Valya and Tolya are an ideal pair, but they quarrel sometimes. Recently, Valya took offense at her boyfriend because he came to her in t-shirt with lettering that differs from lettering on her pullover. Now she doesn’t want to see him and Tolya is seating at his room and crying at her photos all day long.
This story could be very sad but fairy godmother (Tolya’s grandmother) decided to help them and restore their relationship. She secretly took Tolya’s t-shirt and Valya’s pullover and wants to make the letterings on them same. In order to do this, for one unit of mana she can buy a spell that can change some letters on the clothes. Your task is calculate the minimum amount of mana that Tolya’s grandmother should spend to rescue love of Tolya and Valya.
More formally, letterings on Tolya’s t-shirt and Valya’s pullover are two strings with same length nconsisting only of lowercase English letters. Using one unit of mana, grandmother can buy a spell of form (c1, c2) (where c1 and c2 are some lowercase English letters), which can arbitrary number of times transform a single letter c1 to c2 and vise-versa on both Tolya’s t-shirt and Valya’s pullover. You should find the minimum amount of mana that grandmother should spend to buy a set of spells that can make the letterings equal. In addition you should output the required set of spells.
The first line contains a single integer n (1 ≤ n ≤ 105) — the length of the letterings.
The second line contains a string with length n, consisting of lowercase English letters — the lettering on Valya’s pullover.
The third line contains the lettering on Tolya’s t-shirt in the same format.
In the first line output a single integer — the minimum amount of mana t required for rescuing love of Valya and Tolya.
In the next t lines output pairs of space-separated lowercase English letters — spells that Tolya’s grandmother should buy.
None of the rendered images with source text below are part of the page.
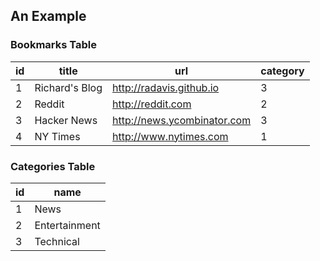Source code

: ## An Example

### Bookmarks Table

id | title | url | category
--- | --- | --- | ---
1 | Richard's Blog | http://radavis.github.io |  3
2 | Reddit | http://reddit.com | 2
3 | Hacker News | http://news.ycombinator.com | 3
4 | NY Times | http://www.nytimes.com | 1

### Categories Table

id | name
--- | ---
1 | News
2 | Entertainment
3 | Technical
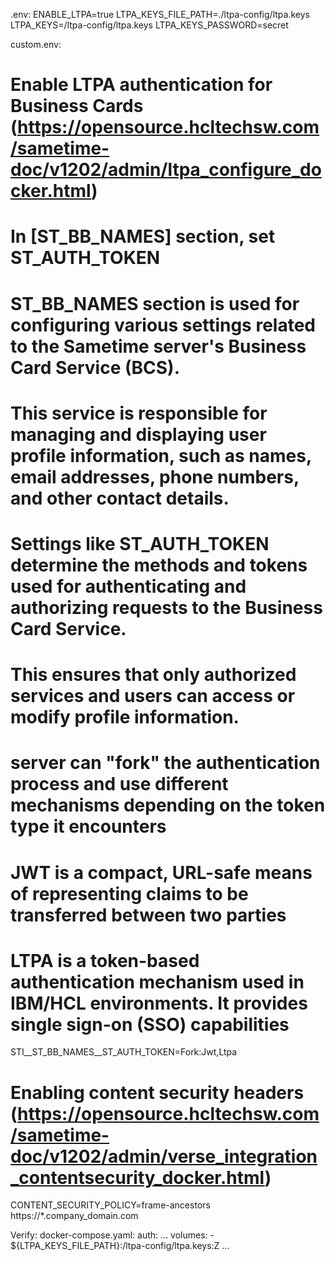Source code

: 
.env:
ENABLE_LTPA=true
LTPA_KEYS_FILE_PATH=./ltpa-config/ltpa.keys
LTPA_KEYS=/ltpa-config/ltpa.keys
LTPA_KEYS_PASSWORD=secret

custom.env:
# Enable LTPA authentication for Business Cards (https://opensource.hcltechsw.com/sametime-doc/v1202/admin/ltpa_configure_docker.html)
# In [ST_BB_NAMES] section, set ST_AUTH_TOKEN
# ST_BB_NAMES section is used for configuring various settings related to the Sametime server's Business Card Service (BCS).
# This service is responsible for managing and displaying user profile information, such as names, email addresses, phone numbers, and other contact details.
# Settings like ST_AUTH_TOKEN determine the methods and tokens used for authenticating and authorizing requests to the Business Card Service.
# This ensures that only authorized services and users can access or modify profile information.
# server can "fork" the authentication process and use different mechanisms depending on the token type it encounters
# JWT is a compact, URL-safe means of representing claims to be transferred between two parties
# LTPA is a token-based authentication mechanism used in IBM/HCL environments. It provides single sign-on (SSO) capabilities
STI__ST_BB_NAMES__ST_AUTH_TOKEN=Fork:Jwt,Ltpa
# Enabling content security headers (https://opensource.hcltechsw.com/sametime-doc/v1202/admin/verse_integration_contentsecurity_docker.html)
CONTENT_SECURITY_POLICY=frame-ancestors https://*.company_domain.com

Verify:
docker-compose.yaml:
    auth:
        ...
        volumes:
            - ${LTPA_KEYS_FILE_PATH}:/ltpa-config/ltpa.keys:Z
        ...

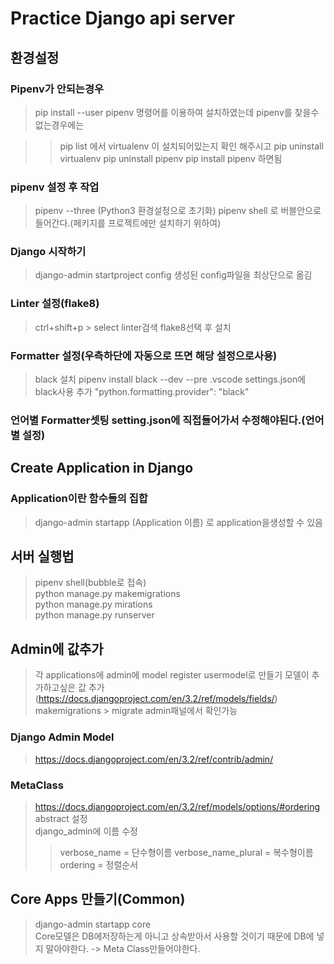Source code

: # Practice Django api server

## 환경설정

### Pipenv가 안되는경우

> pip install --user pipenv 명령어를 이용하여 설치하였는데 pipenv를 찾을수 없는경우에는

> > pip list 에서 virtualenv 이 설치되어있는지 확인 해주시고
> > pip uninstall virtualenv
> > pip uninstall pipenv
> > pip install pipenv
> > 하면됨

### pipenv 설정 후 작업

> pipenv --three (Python3 환경설정으로 초기화)
> pipenv shell 로 버블안으로들어간다.(페키지를 프로젝트에만 설치하기 위하여)

### Django 시작하기

> django-admin startproject config
> 생성된 config파일을 최상단으로 옮김

### Linter 설정(flake8)

> ctrl+shift+p > select linter검색 flake8선택 후 설치

### Formatter 설정(우측하단에 자동으로 뜨면 해당 설정으로사용)

> black 설치 pipenv install black --dev --pre
> .vscode settings.json에 black사용 추가 "python.formatting.provider": "black"

### 언어별 Formatter셋팅 setting.json에 직접들어가서 수정해야된다.(언어별 설정)

## Create Application in Django

### Application이란 함수들의 집합

> django-admin startapp (Application 이름) 로 application을생성할 수 있음

## 서버 실행법

> pipenv shell(bubble로 접속)  
> python manage.py makemigrations  
> python manage.py mirations  
> python manage.py runserver

## Admin에 값추가

> 각 applications에 admin에 model register
> usermodel로 만들기
> 모델이 추가하고싶은 값 추가(https://docs.djangoproject.com/en/3.2/ref/models/fields/)
> makemigrations > migrate
> admin패널에서 확인가능

### Django Admin Model

> https://docs.djangoproject.com/en/3.2/ref/contrib/admin/

### MetaClass

> https://docs.djangoproject.com/en/3.2/ref/models/options/#ordering
> abstract 설정  
> django_admin에 이름 수정
>
> > verbose_name = 단수형이름
> > verbose_name_plural = 복수형이름
> > ordering = 정렬순서

## Core Apps 만들기(Common)

> django-admin startapp core  
> Core모델은 DB에저장하는게 아니고 상속받아서 사용할 것이기 때문에 DB에 넣지 말아야한다. -> Meta Class만들어야한다.
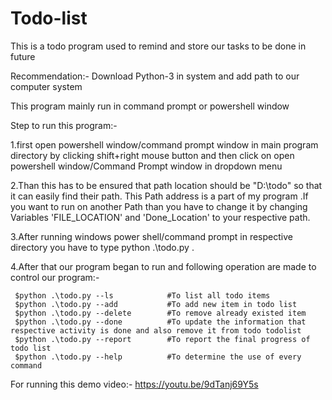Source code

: # Todo-list
This is a todo program used to remind and store our tasks to be done in future

Recommendation:-
     Download Python-3 in system and add path to our computer system


This program mainly run in command prompt or powershell window


Step to run this program:-



1.first open powershell window/command prompt window in main program directory by clicking shift+right mouse button and then click on open powershell window/Command Prompt window in dropdown menu



2.Than this has to be ensured that path location should be "D:\todo\" so that it can easily find their path. This Path address is a part of my program .If you want to run on another Path than you have to change it by changing Variables 'FILE_LOCATION' and 'Done_Location' to your respective path.
 


3.After running windows power shell/command prompt in respective directory you have to type python .\todo.py  .



4.After that our program began to run and following operation are made to control our program:-

     $python .\todo.py --ls            #To list all todo items
     $python .\todo.py --add           #To add new item in todo list
     $python .\todo.py --delete        #To remove already existed item
     $python .\todo.py --done          #To update the information that respective activity is done and also remove it from todo todolist
     $python .\todo.py --report        #To report the final progress of todo list
     $python .\todo.py --help          #To determine the use of every command
      

For running this demo video:-
https://youtu.be/9dTanj69Y5s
Spells and letters in spells can be printed in any order.
If there are many optimal answers, output any.
3 abb dad
2 a d b a
8 drpepper cocacola
7 l e e d d c c p p o o r r a
In first example it’s enough to buy two spells: (‘a‘,’d‘) and (‘b‘,’a‘). Then first letters will coincide when we will replace letter ‘a‘ with ‘d‘. Second letters will coincide when we will replace ‘b‘ with ‘a‘. Third letters will coincide when we will at first replace ‘b‘ with ‘a‘ and then ‘a‘ with ‘d‘.
- As the answer explains, the problem could be reduced to simple DFS. The requirement of this question is basically this. We first make an empty graph containing all English alphabets. Buying a spell of (c1,c2) is equivalent to connecting c1 and c2 in the graph. Now consider two words s1 and s2 where s1[i] is the i th character in s1. If for every i, s1[i] and s2[i] are in a connected component in our graph, the objective is achieved. By adding all edges that connects all pairs of (s1[i],s2[i]), we are guaranteed to achieve such objective however, with unnecessary edges. To discard these edges, we could do a dfs on each node in the graph, this way, we are guaranteed to have traversed all nodes in the graph and put every node that need to be connected in the same connected component.
- Use Adjacency List to improve the run time of this solution. Using Adjacency Matrix would require O(N^3) time……
- Note that the answer on codeforces is not entirely correct, sometimes using n – k where n is the length of words, and k is the number of connected components in the graph could be wrong. Consider when the word has characters that do not need to be swapped.